# [Given records]
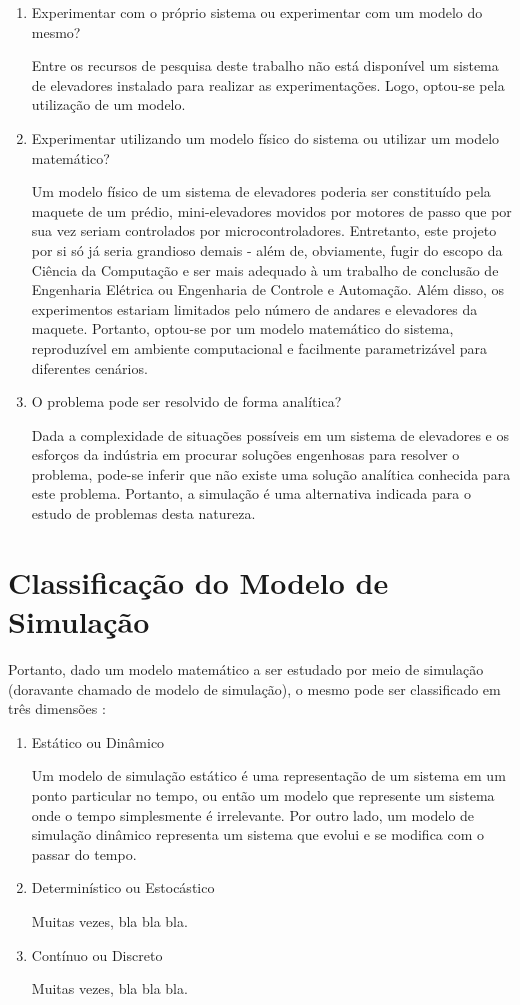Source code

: \begin{enumerate}
\item Experimentar com o próprio sistema ou experimentar com um modelo do mesmo?

Entre os recursos de pesquisa deste trabalho não está disponível um sistema de
elevadores instalado para realizar as experimentações. Logo, optou-se pela
utilização de um modelo.

\item Experimentar utilizando um modelo físico do sistema ou utilizar um modelo
matemático?

Um modelo físico de um sistema de elevadores poderia ser constituído pela
maquete de um prédio, mini-elevadores movidos por motores de passo que por sua
vez seriam controlados por microcontroladores. Entretanto, este projeto por si
só já seria grandioso demais - além de, obviamente, fugir do escopo da Ciência
da Computação e ser mais adequado à um trabalho de conclusão de Engenharia
Elétrica ou Engenharia de Controle e Automação. Além disso, os experimentos
estariam limitados pelo número de andares e elevadores da maquete. Portanto,
optou-se por um modelo matemático do sistema, reproduzível em ambiente
computacional e facilmente parametrizável para diferentes cenários.

\item O problema pode ser resolvido de forma analítica?

Dada a complexidade de situações possíveis em um sistema de elevadores e os
esforços da indústria em procurar soluções engenhosas para resolver o problema,
pode-se inferir que não existe uma solução analítica conhecida para este
problema. Portanto, a simulação é uma alternativa indicada para o estudo de
problemas desta natureza.

\end{enumerate}

\section{Classificação do Modelo de Simulação}

Portanto, dado um modelo matemático a ser estudado por meio de simulação
(doravante chamado de modelo de simulação), o mesmo pode ser classificado em
três dimensões \cite{Banks,Law}:

\begin{enumerate}
\item Estático ou Dinâmico

Um modelo de simulação estático é uma representação de um sistema em um ponto
particular no tempo, ou então um modelo que represente um sistema onde o tempo
simplesmente é irrelevante. Por outro lado, um modelo de simulação dinâmico
representa um sistema que evolui e se modifica com o passar do tempo.

\item Determinístico ou Estocástico

Muitas vezes, bla bla bla.

\item Contínuo ou Discreto

Muitas vezes, bla bla bla.

\end{enumerate}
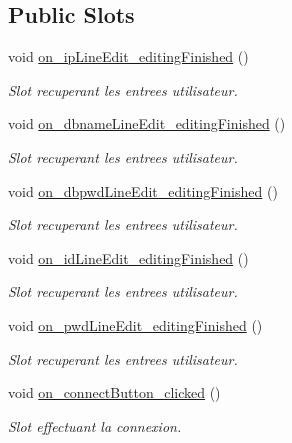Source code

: \subsection*{Public Slots}
\begin{DoxyCompactItemize}
\item 
void \mbox{\hyperlink{classMainWindow_af61dc400b82ca1d28bab9fb4ee377528}{on\+\_\+ip\+Line\+Edit\+\_\+editing\+Finished}} ()
\begin{DoxyCompactList}\small\item\em Slot recuperant les entrees utilisateur. \end{DoxyCompactList}\item 
void \mbox{\hyperlink{classMainWindow_a4ad002ada4f696aed5badc4728590eea}{on\+\_\+dbname\+Line\+Edit\+\_\+editing\+Finished}} ()
\begin{DoxyCompactList}\small\item\em Slot recuperant les entrees utilisateur. \end{DoxyCompactList}\item 
void \mbox{\hyperlink{classMainWindow_aefd7e7d3ddd36d873d0c972b9d89d0a3}{on\+\_\+dbpwd\+Line\+Edit\+\_\+editing\+Finished}} ()
\begin{DoxyCompactList}\small\item\em Slot recuperant les entrees utilisateur. \end{DoxyCompactList}\item 
void \mbox{\hyperlink{classMainWindow_a33cdc4c422744bb769a725c28b7667d0}{on\+\_\+id\+Line\+Edit\+\_\+editing\+Finished}} ()
\begin{DoxyCompactList}\small\item\em Slot recuperant les entrees utilisateur. \end{DoxyCompactList}\item 
void \mbox{\hyperlink{classMainWindow_a1a1846c640e2e6e208455a85f2c47a04}{on\+\_\+pwd\+Line\+Edit\+\_\+editing\+Finished}} ()
\begin{DoxyCompactList}\small\item\em Slot recuperant les entrees utilisateur. \end{DoxyCompactList}\item 
void \mbox{\hyperlink{classMainWindow_a55cd52e7b00aff669290588f8affea5a}{on\+\_\+connect\+Button\+\_\+clicked}} ()
\begin{DoxyCompactList}\small\item\em Slot effectuant la connexion. \end{DoxyCompactList}\end{DoxyCompactItemize}
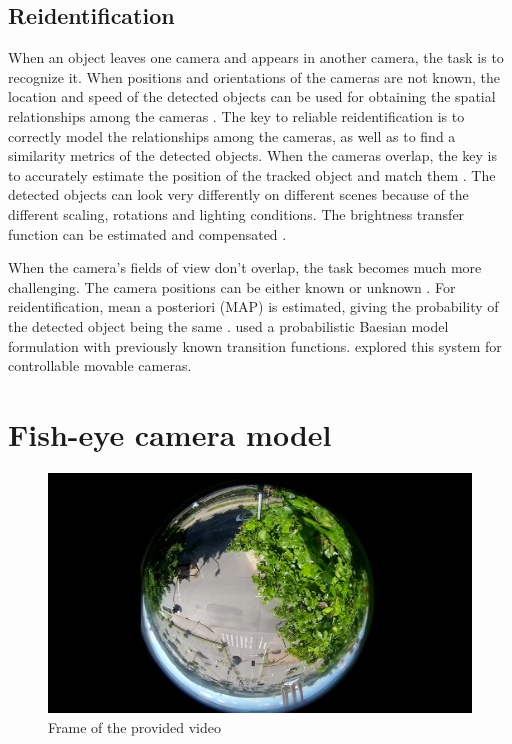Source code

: \documentclass[a4paper,12pt,titlepage]{article}
\numberwithin{figure}{section}
\begin{document}
\subsection{Reidentification}
When an object leaves one camera and appears in another camera, the task is to recognize it. When positions and orientations of the cameras are not known, the location and speed of the detected objects can be used for obtaining the spatial relationships among the cameras \cite{makris2004bridging}. The key to reliable reidentification is to correctly model the relationships among the cameras, as well as to find a similarity metrics of the detected objects. When the cameras overlap, the key is to accurately estimate the position of the tracked object and match them \cite{khan2003consistent, krumm2000multi, zhao2005real}. The detected objects can look very differently on different scenes because of the different scaling, rotations and lighting conditions. The brightness transfer function can be estimated and compensated \cite{javed2005appearance, porikli2003inter}. 

When the camera's fields of view don't overlap, the task becomes much more challenging. The camera positions can be either known \cite{rahimi2004simultaneous} or unknown \cite{makris2004bridging}. For reidentification, mean a posteriori (MAP) is estimated, giving the probability of the detected object being the same \cite{javed2005appearance, huang1997object}. \cite{kettnaker1999bayesian} used a probabilistic Baesian model formulation with previously known transition functions. \cite{kang2003continuous} explored this system for controllable movable cameras. 




\section{Fish-eye camera model}
\label{sec:lens}

\begin{figure}[h]
\centering
\includegraphics[width=1\linewidth]{fig/stream1.png}
\caption{Frame of the provided video}
\label{fig:stream1}
\end{figure}
\end{document}
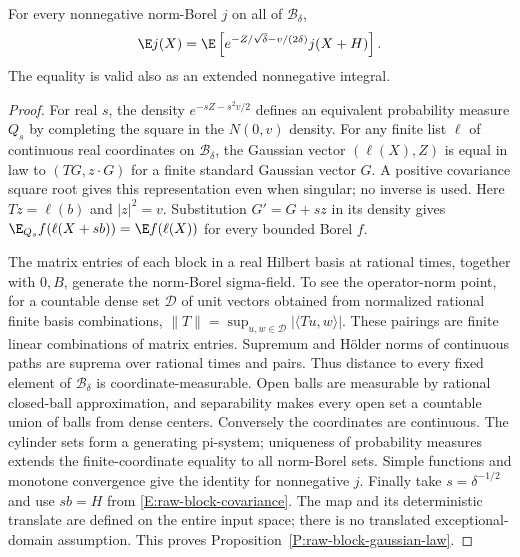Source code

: \begin{proposition}
  \label{P:raw-block-gaussian-law}
  For every nonnegative norm-Borel $j$ on all of $\mathscr B_\delta$,
  \begin{equation}\label{E:raw-block-gaussian-law}
    \E j(X)=
    \E\left[e^{-Z/\sqrt\delta-v/(2\delta)}j(X+H)\right].
  \end{equation}
  The equality is valid also as an extended nonnegative integral.
\end{proposition}

\begin{proof}
  For real $s$, the density $e^{-sZ-s^2v/2}$ defines an equivalent
  probability measure $Q_s$ by completing the square in the
  $N(0,v)$ density. For any finite list $\ell$ of continuous real
  coordinates on $\mathscr B_\delta$, the Gaussian vector
  $(\ell(X),Z)$ is equal in law to $(TG,z\cdot G)$ for a finite
  standard Gaussian vector $G$. A positive covariance square root
  gives this representation even when singular; no inverse is used.
  Here $Tz=\ell(b)$ and $|z|^2=v$. Substitution $G'=G+sz$ in its
  density gives
  $\E_{Q_s}f(\ell(X+sb))=\E f(\ell(X))$ for every bounded Borel $f$.

  The matrix entries of each block in a real Hilbert basis at
  rational times, together with $0,B$, generate the norm-Borel
  sigma-field. To see the operator-norm point, for a countable dense
  set $\mathcal D$ of unit vectors obtained from normalized rational
  finite basis combinations,
  $\|T\|=\sup_{u,w\in\mathcal D}|\langle Tu,w\rangle|$.
  These pairings are finite linear combinations of matrix entries.
  Supremum and H\"older norms of continuous paths are suprema over
  rational times and pairs. Thus distance to every fixed element
  of $\mathscr B_\delta$ is coordinate-measurable. Open balls are
  measurable by rational closed-ball approximation, and separability
  makes every open set a countable union of balls from dense centers.
  Conversely the coordinates are continuous.
  The cylinder sets form a generating pi-system; uniqueness of
  probability measures extends the finite-coordinate equality to
  all norm-Borel sets. Simple functions and monotone convergence
  give the identity for nonnegative $j$. Finally take
  $s=\delta^{-1/2}$ and use $sb=H$ from
  \eqref{E:raw-block-covariance}. The map and its deterministic
  translate are defined on the entire input space; there is no
  translated exceptional-domain assumption.
  This proves Proposition~\ref{P:raw-block-gaussian-law}.
\end{proof}

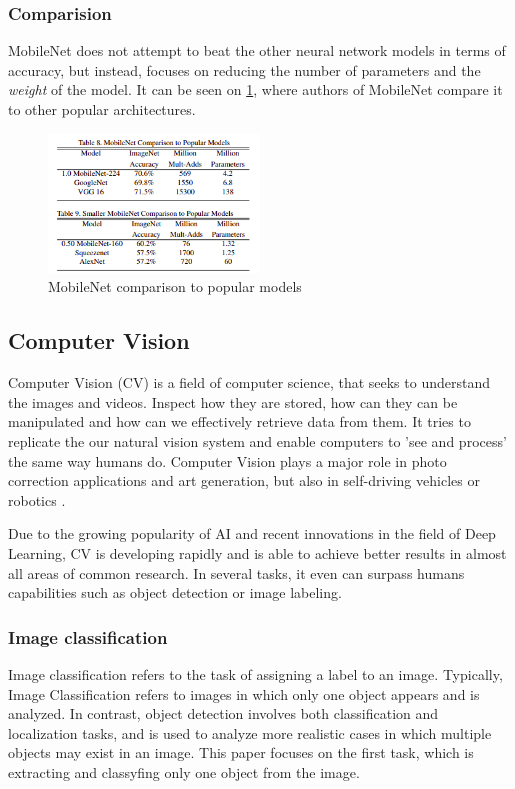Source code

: \documentclass[../Main.tex]{subfiles}
\begin{document}
    \subsubsection{Comparision}
        MobileNet does not attempt to beat the other neural network models in terms of accuracy, but instead, focuses on reducing the number of parameters and the \textit{weight} of the model. It can be seen on \ref{fig:mobilenet-comp}, where authors of MobileNet compare it to other popular architectures.
            \begin{figure}[H]
                \centering
                \includegraphics[width=0.5\textwidth]{Images/02_mobilenet-comparision.png}
                \caption{MobileNet comparison to popular models \cite{MobileNet2017}}
                \label{fig:mobilenet-comp}
            \end{figure}
    
    
    

\subsection{Computer Vision}
    Computer Vision (CV) is a field of computer science, that seeks to understand the images and videos. Inspect how they are stored, how can they can be manipulated and how can we effectively retrieve data from them. It tries to replicate the our natural vision system and enable computers to 'see and process' the same way humans do. Computer Vision plays a major role in photo correction applications and art generation, but also in self-driving vehicles or robotics \cite{towardsdatascience}.
    
    Due to the growing popularity of AI and recent innovations in the field of Deep Learning, CV is developing rapidly and is able to achieve better results in almost all areas of common research. In several tasks, it even can surpass humans capabilities such as object detection or image labeling. 

    \subsubsection{Image classification}
    Image classification refers to the task of assigning a label to an image. Typically, Image Classification refers to images in which only one object appears and is analyzed. In contrast, object detection involves both classification and localization tasks, and is used to analyze more realistic cases in which multiple objects may exist in an image. This paper focuses on the first task, which is extracting and classyfing only one object from the image. \cite{googledev-images}
    
\end{document}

# [Required work]
Say how many lines of the data hold the word "mbox", and leave out everything but the number.

# [Reply to the task]
6